**PROBLEM TO WORK ON:**
Write out every entry exactly as given, but omit the pictures.

(Rendered images with source text)
━━━━━━━━━━━━━━━━

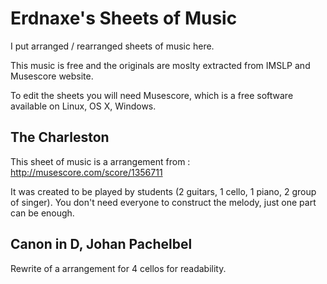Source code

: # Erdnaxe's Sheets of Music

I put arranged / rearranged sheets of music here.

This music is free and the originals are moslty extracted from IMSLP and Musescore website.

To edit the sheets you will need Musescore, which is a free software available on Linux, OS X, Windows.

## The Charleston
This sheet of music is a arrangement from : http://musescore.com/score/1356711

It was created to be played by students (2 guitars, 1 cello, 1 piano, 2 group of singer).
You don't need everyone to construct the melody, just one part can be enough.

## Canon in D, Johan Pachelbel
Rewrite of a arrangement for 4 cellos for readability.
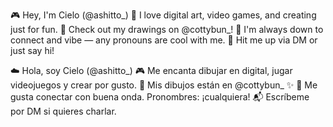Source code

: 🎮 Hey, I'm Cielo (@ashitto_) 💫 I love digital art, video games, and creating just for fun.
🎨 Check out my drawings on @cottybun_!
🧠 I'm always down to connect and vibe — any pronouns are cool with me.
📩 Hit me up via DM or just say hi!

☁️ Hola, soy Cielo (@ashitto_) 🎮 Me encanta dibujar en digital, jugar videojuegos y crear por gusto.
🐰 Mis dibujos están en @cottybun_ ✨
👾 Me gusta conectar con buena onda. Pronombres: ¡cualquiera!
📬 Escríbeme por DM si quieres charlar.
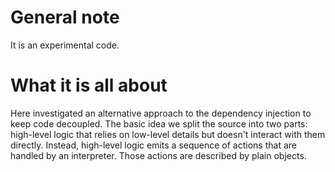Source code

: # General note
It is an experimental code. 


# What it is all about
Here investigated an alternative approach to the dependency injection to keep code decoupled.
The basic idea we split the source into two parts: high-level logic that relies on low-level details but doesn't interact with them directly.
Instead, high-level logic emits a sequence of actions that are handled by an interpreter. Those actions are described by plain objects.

━━━━━━━━━━━━━━━━

**WRITTEN ANSWER:**
Source code

: # Erdnaxe's Sheets of Music

I put arranged / rearranged sheets of music here.

This music is free and the originals are moslty extracted from IMSLP and Musescore website.

To edit the sheets you will need Musescore, which is a free software available on Linux, OS X, Windows.

## The Charleston
This sheet of music is a arrangement from : http://musescore.com/score/1356711

It was created to be played by students (2 guitars, 1 cello, 1 piano, 2 group of singer).
You don't need everyone to construct the melody, just one part can be enough.

## Canon in D, Johan Pachelbel
Rewrite of a arrangement for 4 cellos for readability.
Source code

: 🎮 Hey, I'm Cielo (@ashitto_) 💫 I love digital art, video games, and creating just for fun.
🎨 Check out my drawings on @cottybun_!
🧠 I'm always down to connect and vibe — any pronouns are cool with me.
📩 Hit me up via DM or just say hi!

☁️ Hola, soy Cielo (@ashitto_) 🎮 Me encanta dibujar en digital, jugar videojuegos y crear por gusto.
🐰 Mis dibujos están en @cottybun_ ✨
👾 Me gusta conectar con buena onda. Pronombres: ¡cualquiera!
📬 Escríbeme por DM si quieres charlar.
Source code

: # General note
It is an experimental code. 


# What it is all about
Here investigated an alternative approach to the dependency injection to keep code decoupled.
The basic idea we split the source into two parts: high-level logic that relies on low-level details but doesn't interact with them directly.
Instead, high-level logic emits a sequence of actions that are handled by an interpreter. Those actions are described by plain objects.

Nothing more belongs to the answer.